Publié le Mardi 21 mai 2013

 - Qu’est ce que vous faites ? me hurla Begundi.
Je n’en avais pas la moindre idée. J’étais seulement partiellement conscient de mes actes. Je serrai Barbarisator dans mon poing et me précipitai vers la porte. Je pense  que je voulais sortir pour affronter le Titan à l’épée. C’est dire à quel point d’inconscience j’en étais arrivé.
Un homme armé d’une épée engageant un duel à mort avec un Titan de guerre.

Dernier tome d’une trilogie qui n’a plus rien à prouver, Hereticus nous fait vivre aux côtés d’Eisenhorn les instants clefs qui cèleront à jamais le destin de notre inquisiteur. Difficile d’en raconter d’avantage sans gâcher les surprises que Dan Abnett a préparé pour nous tout au long du roman.
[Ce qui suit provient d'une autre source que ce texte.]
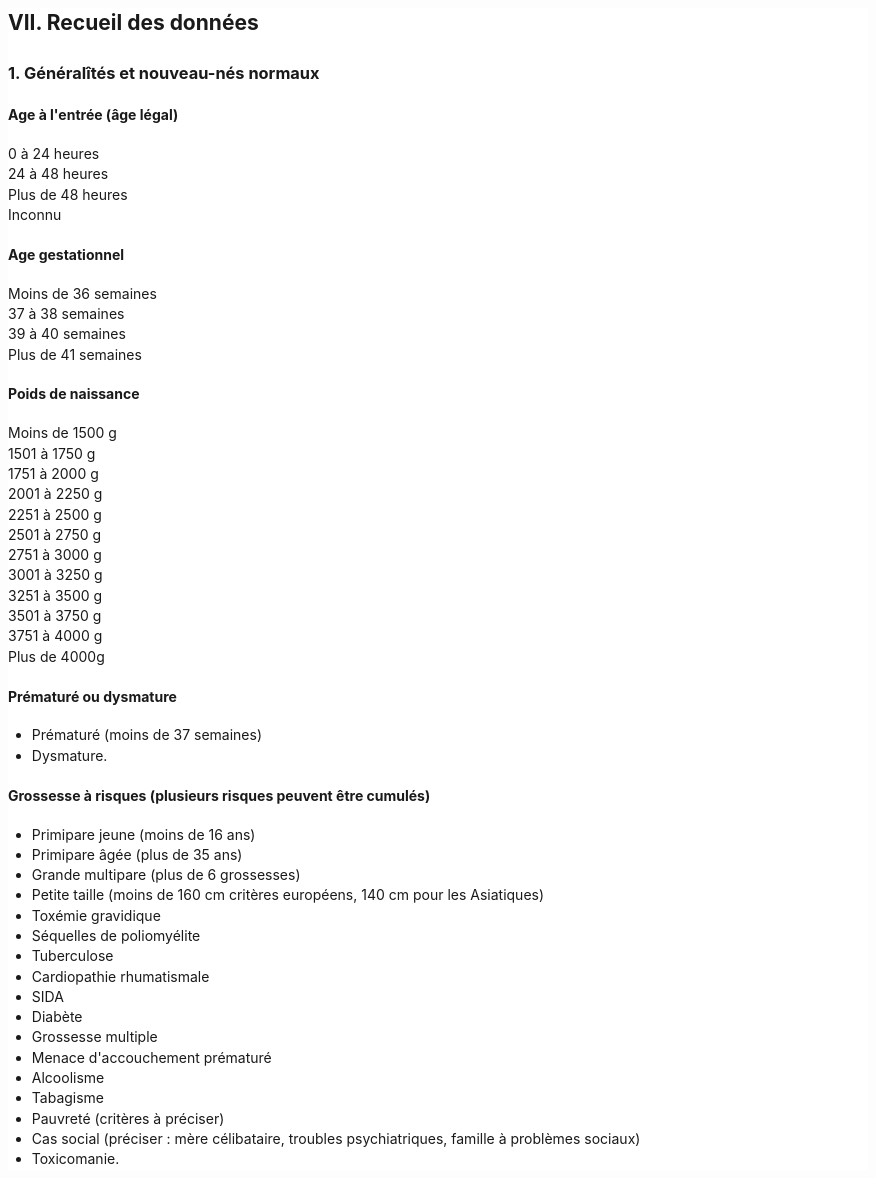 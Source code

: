 ## VII. Recueil des données

### 1. Généralîtés et nouveau-nés normaux

#### Age à l'entrée (âge légal)

0 à 24 heures  
24 à 48 heures  
Plus de 48 heures  
Inconnu

#### Age gestationnel

Moins de 36 semaines  
37 à 38 semaines  
39 à 40 semaines  
Plus de 41 semaines

#### Poids de naissance

Moins de 1500 g  
1501 à 1750 g  
1751 à 2000 g  
2001 à 2250 g  
2251 à 2500 g  
2501 à 2750 g  
2751 à 3000 g  
3001 à 3250 g  
3251 à 3500 g  
3501 à 3750 g  
3751 à 4000 g  
Plus de 4000g

#### Prématuré ou dysmature

*   Prématuré (moins de 37 semaines)
*   Dysmature.

#### Grossesse à risques (plusieurs risques peuvent être cumulés)

*   Primipare jeune (moins de 16 ans)
*   Primipare âgée (plus de 35 ans)
*   Grande multipare (plus de 6 grossesses)
*   Petite taille (moins de 160 cm critères européens, 140 cm pour les Asiatiques)
*   Toxémie gravidique
*   Séquelles de poliomyélite
*   Tuberculose
*   Cardiopathie rhumatismale
*   SIDA
*   Diabète
*   Grossesse multiple
*   Menace d'accouchement prématuré
*   Alcoolisme
*   Tabagisme
*   Pauvreté (critères à préciser)
*   Cas social (préciser : mère célibataire, troubles psychiatriques, famille à problèmes sociaux)
*   Toxicomanie.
Démarrant après une introduction qui n’augure rien de bon pour Eisenhorn et son équipe, nous nous retrouvons au tribunal où notre héros est en charge de présider. Travail ennuyeux s’il en est, il ne lui faut pas longtemps pour suspendre les audiences le temps pour lui de résoudre certaines choses. Les ennuies vont alors s’abattre sur notre héros qui n’était en rien préparé.

Faisant suite à l’excellent Malleus, cet ultime tome conserve tout ce qui a fait la force des précédents livres pour nous conter la chute d’un héros de l’Imperium, mais est ce vraiment la fin du Gregor Eisenhorn que nous avions connu. Dan Abnett s’en amuse et nous livre justement de grands moments de doutes où notre inquisiteur est livré à lui-même. L’issue de la première scène de guerre déterminera beaucoup de choses par la suite. Une scène extrêmement prenante qui pousse Eisenhorn dans ses derniers retranchements. Nous ne l’avions jamais vu autant à bout, et ce n’est encore que le début du roman. Il est intéressant de voir que notre chasseur de l’inquisition va maintenant devenir la proie.

Sans en dire plus, Eisenhorn et son équipe devront fuir pour leur survie (un peu comme dans la trilogie Ravenor) et faire face à bon nombre d’attaques tels de violents assauts et quelques poursuites spectaculaires. Malgré pas mal d’action le rythme souffre d’être décousu. Au-delà de l’affaire à suivre, c’est surtout l’évolution d’Eisenhorn qui nous passionnera de bout en bout. L’équipe de notre héros va aussi vivre d’intenses moments et certaines alliances ne tiendront pas.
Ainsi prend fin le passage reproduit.